What to do:
Could you find every line in the records below that contains the word "this" and copy it?

━━ Data to use

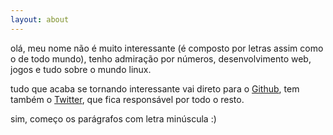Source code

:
 ```yaml
---
layout: about
---
```


olá, meu nome não é muito interessante (é composto por letras assim como o de todo mundo), tenho admiração por números, desenvolvimento web, jogos e tudo sobre o mundo linux.

tudo que acaba se tornando interessante vai direto para o [Github](https://github.com/h01000110), tem também o [Twitter](https://twitter.com/h01000110), que fica responsável por todo o resto.

sim, começo os parágrafos com letra minúscula :)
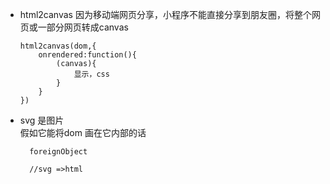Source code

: - html2canvas 因为移动端网页分享，小程序不能直接分享到朋友圈，将整个网页或一部分网页转成canvas
    ```
    html2canvas(dom,{
        onrendered:function(){
            (canvas){
                显示，css
            }
        }
    })
    ```

- svg 是图片        
    假如它能将dom 画在它内部的话
        
        foreignObject  

        //svg =>html        
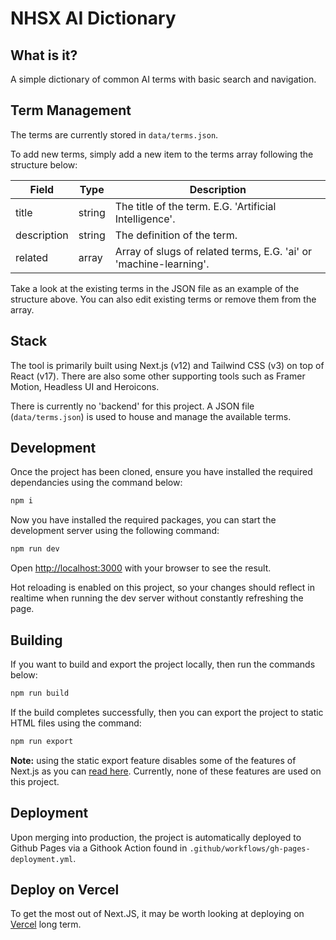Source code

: # NHSX AI Dictionary 

## What is it? 

A simple dictionary of common AI terms with basic search and navigation. 

## Term Management

The terms are currently stored in `data/terms.json`. 

To add new terms, simply add a new item to the terms array following the structure below: 

| Field       | Type   | Description                                                       |
|-------------|--------|-------------------------------------------------------------------|
| title       | string | The title of the term. E.G. 'Artificial Intelligence'.            |
| description | string | The definition of the term.                                       |
| related     | array  | Array of slugs of related terms, E.G. 'ai' or 'machine-learning'. |

Take a look at the existing terms in the JSON file as an example of the structure above. 
You can also edit existing terms or remove them from the array. 

## Stack

The tool is primarily built using Next.js (v12) and Tailwind CSS (v3) on top of React (v17).
There are also some other supporting tools such as Framer Motion, Headless UI and Heroicons. 

There is currently no 'backend' for this project. A JSON file (`data/terms.json`) is used to house and manage the available terms. 

## Development

Once the project has been cloned, ensure you have installed the required dependancies using the command below:

```bash
npm i
```

Now you have installed the required packages, you can start the development server using the following command: 

```bash
npm run dev
```

Open [http://localhost:3000](http://localhost:3000) with your browser to see the result.

Hot reloading is enabled on this project, so your changes should reflect in realtime when running the dev server without constantly refreshing the page.

## Building

If you want to build and export the project locally, then run the commands below: 


```bash
npm run build
```

If the build completes successfully, then you can export the project to static HTML files using the command: 


```bash
npm run export 
```

**Note:** using the static export feature disables some of the features of Next.js as you can [read here](https://nextjs.org/docs/advanced-features/static-html-export). Currently, none of these features are used on this project. 

## Deployment  

Upon merging into production, the project is automatically deployed to Github Pages via a Githook Action found in `.github/workflows/gh-pages-deployment.yml`. 

## Deploy on Vercel

To get the most out of Next.JS, it may be worth looking at deploying on [Vercel](https://vercel.com/import?utm_medium=default-template&filter=next.js&utm_source=create-next-app&utm_campaign=create-next-app-readme) long term.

━━━━

Task result:
There is currently no 'backend' for this project. A JSON file (`data/terms.json`) is used to house and manage the available terms. 
Hot reloading is enabled on this project, so your changes should reflect in realtime when running the dev server without constantly refreshing the page.
**Note:** using the static export feature disables some of the features of Next.js as you can [read here](https://nextjs.org/docs/advanced-features/static-html-export). Currently, none of these features are used on this project. 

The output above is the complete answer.